GIVEN DATA
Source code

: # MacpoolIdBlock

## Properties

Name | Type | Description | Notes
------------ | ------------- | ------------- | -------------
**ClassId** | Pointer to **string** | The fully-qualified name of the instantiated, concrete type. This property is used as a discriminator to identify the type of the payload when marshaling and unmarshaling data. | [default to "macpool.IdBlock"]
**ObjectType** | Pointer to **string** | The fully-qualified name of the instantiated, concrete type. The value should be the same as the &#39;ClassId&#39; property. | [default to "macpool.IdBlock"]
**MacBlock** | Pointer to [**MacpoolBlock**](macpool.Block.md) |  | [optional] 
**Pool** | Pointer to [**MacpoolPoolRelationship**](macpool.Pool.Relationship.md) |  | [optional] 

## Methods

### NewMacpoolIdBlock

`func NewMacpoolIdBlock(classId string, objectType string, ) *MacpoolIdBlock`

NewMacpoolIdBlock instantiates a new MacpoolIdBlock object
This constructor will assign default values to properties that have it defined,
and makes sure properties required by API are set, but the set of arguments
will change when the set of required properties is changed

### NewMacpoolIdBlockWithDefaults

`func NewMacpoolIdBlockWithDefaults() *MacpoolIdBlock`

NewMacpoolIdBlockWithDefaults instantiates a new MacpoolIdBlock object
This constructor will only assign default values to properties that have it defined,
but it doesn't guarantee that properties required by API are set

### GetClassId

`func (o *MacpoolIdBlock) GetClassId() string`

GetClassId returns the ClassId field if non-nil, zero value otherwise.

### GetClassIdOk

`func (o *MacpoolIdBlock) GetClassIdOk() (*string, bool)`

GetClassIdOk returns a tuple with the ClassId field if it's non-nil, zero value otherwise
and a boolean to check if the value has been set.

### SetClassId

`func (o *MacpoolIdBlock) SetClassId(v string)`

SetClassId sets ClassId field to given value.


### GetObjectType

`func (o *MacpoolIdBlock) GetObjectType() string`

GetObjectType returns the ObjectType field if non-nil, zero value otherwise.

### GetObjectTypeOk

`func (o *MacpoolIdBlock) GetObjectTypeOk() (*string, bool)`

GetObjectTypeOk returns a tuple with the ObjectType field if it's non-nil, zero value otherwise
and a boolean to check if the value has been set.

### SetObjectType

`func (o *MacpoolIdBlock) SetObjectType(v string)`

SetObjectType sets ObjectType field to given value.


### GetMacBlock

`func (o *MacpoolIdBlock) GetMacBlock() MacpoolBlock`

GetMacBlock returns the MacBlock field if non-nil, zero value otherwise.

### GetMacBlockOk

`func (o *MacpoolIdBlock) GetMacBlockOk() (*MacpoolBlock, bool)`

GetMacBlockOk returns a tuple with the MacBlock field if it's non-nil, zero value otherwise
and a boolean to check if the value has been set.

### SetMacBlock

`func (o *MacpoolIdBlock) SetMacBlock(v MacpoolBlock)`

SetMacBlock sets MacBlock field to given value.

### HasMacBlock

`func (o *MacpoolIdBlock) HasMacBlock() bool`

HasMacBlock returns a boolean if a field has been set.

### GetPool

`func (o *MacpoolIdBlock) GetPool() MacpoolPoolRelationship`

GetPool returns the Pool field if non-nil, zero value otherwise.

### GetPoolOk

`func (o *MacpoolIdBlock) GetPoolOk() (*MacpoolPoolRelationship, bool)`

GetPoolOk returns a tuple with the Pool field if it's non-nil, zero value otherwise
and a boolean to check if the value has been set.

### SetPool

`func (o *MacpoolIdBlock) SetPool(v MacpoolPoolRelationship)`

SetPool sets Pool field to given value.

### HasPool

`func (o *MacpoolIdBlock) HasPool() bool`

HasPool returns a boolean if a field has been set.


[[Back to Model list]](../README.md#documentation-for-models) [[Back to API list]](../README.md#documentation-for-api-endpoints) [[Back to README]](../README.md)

* * *

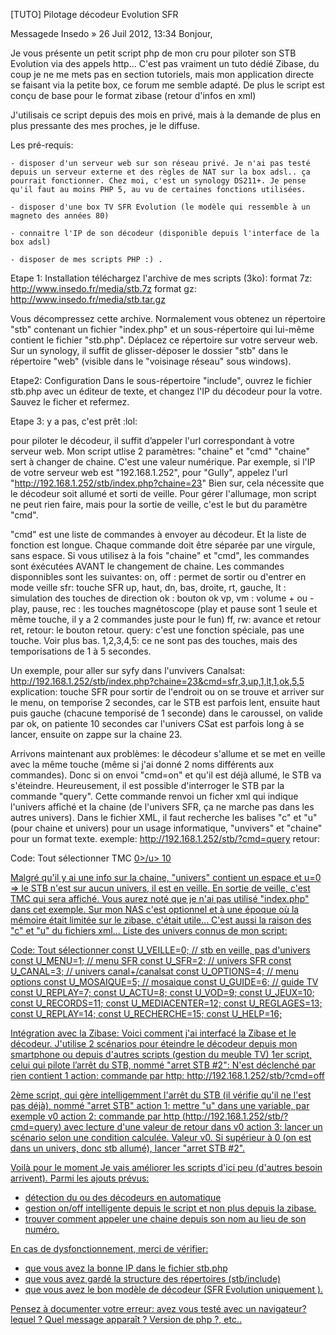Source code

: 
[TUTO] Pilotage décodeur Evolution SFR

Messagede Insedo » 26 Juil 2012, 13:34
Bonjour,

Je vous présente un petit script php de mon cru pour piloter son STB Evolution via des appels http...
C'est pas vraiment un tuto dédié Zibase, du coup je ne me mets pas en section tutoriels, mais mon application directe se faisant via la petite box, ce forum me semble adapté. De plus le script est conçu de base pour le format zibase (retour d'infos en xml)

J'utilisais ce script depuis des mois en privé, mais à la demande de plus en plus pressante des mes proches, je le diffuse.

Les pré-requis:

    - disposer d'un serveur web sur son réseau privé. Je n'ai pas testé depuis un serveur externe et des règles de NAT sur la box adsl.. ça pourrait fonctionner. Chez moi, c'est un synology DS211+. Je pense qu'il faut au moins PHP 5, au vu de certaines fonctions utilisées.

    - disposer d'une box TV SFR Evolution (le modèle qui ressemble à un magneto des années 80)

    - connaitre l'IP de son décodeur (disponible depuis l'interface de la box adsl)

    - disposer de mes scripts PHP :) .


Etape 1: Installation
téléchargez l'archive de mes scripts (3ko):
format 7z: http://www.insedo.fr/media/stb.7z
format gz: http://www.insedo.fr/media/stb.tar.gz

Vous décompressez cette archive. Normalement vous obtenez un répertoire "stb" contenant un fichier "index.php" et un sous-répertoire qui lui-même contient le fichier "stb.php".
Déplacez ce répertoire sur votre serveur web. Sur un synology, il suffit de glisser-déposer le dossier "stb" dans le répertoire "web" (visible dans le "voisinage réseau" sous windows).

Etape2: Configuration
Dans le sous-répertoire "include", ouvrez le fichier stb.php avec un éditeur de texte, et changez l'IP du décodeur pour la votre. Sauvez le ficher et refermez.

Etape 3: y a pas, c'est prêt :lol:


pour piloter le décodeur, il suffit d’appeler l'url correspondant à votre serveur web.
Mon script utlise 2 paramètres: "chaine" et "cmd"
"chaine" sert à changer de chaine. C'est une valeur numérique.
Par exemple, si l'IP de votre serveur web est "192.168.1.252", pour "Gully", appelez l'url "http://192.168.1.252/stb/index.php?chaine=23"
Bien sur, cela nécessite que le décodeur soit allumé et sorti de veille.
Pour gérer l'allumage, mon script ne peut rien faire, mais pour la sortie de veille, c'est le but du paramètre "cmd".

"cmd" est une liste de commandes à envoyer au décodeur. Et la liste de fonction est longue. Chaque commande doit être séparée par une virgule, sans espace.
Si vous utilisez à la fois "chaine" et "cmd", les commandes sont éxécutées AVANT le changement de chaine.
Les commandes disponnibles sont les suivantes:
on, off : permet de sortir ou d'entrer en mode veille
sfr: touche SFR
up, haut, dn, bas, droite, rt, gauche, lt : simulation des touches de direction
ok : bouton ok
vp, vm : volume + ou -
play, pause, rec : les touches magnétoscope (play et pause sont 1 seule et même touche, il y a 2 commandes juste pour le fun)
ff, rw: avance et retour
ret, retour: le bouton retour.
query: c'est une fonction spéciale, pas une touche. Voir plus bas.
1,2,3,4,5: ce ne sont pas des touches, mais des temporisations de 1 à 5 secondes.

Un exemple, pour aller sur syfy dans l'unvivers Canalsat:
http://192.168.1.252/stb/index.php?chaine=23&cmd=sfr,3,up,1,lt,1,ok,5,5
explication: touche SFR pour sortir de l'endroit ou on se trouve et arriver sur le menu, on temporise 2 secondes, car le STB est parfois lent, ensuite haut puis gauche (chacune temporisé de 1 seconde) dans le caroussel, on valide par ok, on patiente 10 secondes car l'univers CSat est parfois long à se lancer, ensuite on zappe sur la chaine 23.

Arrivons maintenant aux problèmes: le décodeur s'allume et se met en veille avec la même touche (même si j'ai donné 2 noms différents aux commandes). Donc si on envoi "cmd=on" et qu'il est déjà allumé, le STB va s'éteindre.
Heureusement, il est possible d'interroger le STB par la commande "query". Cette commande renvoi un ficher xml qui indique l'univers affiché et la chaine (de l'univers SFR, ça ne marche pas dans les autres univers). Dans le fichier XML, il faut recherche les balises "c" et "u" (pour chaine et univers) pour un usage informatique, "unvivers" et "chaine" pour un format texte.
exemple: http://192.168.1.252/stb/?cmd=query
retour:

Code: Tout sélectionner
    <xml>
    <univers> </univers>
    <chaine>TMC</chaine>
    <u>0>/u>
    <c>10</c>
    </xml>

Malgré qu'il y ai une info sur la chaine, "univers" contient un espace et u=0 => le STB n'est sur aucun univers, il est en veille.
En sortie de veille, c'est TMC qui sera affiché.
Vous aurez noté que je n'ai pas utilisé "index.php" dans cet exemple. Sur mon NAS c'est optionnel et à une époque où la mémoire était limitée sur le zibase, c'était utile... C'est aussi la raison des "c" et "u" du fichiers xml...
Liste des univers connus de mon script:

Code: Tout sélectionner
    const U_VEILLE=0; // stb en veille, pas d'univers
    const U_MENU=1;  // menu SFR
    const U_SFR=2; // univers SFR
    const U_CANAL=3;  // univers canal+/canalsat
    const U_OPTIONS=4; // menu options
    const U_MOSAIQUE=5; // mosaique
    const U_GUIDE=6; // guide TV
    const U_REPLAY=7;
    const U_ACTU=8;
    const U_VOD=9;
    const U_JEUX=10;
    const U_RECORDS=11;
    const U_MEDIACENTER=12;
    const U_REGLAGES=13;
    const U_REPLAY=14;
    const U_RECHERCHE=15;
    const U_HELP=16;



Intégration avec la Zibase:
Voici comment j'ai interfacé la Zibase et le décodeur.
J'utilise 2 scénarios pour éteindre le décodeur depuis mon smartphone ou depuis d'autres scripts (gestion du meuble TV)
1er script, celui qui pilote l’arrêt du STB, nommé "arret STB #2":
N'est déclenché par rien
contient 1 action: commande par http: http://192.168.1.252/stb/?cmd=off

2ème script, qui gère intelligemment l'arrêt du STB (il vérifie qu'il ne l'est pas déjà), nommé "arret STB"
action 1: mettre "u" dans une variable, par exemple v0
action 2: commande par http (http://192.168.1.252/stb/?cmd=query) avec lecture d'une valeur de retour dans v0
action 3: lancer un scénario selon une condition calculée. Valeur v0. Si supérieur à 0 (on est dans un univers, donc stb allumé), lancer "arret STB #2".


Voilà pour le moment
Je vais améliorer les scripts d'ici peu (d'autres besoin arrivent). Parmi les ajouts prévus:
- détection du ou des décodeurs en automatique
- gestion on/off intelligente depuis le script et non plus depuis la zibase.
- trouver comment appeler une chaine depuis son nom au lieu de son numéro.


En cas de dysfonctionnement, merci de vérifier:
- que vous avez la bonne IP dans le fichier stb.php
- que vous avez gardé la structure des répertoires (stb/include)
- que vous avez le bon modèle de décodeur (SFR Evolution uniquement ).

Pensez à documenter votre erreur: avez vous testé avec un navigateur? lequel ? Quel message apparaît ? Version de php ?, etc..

...

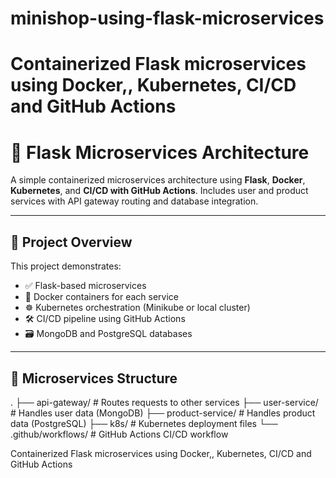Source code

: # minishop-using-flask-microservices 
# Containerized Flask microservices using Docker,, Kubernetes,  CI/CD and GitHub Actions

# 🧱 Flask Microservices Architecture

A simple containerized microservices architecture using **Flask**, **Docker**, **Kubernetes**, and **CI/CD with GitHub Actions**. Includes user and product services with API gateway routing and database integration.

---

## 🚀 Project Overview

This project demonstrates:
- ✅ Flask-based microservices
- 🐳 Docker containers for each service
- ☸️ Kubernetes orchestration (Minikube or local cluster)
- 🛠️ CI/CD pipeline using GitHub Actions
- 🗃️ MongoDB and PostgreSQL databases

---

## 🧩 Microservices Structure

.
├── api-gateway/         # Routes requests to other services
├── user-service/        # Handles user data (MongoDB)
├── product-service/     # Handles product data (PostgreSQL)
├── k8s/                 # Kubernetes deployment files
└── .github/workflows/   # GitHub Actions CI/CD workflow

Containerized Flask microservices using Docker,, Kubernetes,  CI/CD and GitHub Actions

WHAT IS BEING ASKED
Lines of the data above that include the string "PostgreSQL" must each be copied.

FINISHED TASK
- 🗃️ MongoDB and PostgreSQL databases
├── product-service/     # Handles product data (PostgreSQL)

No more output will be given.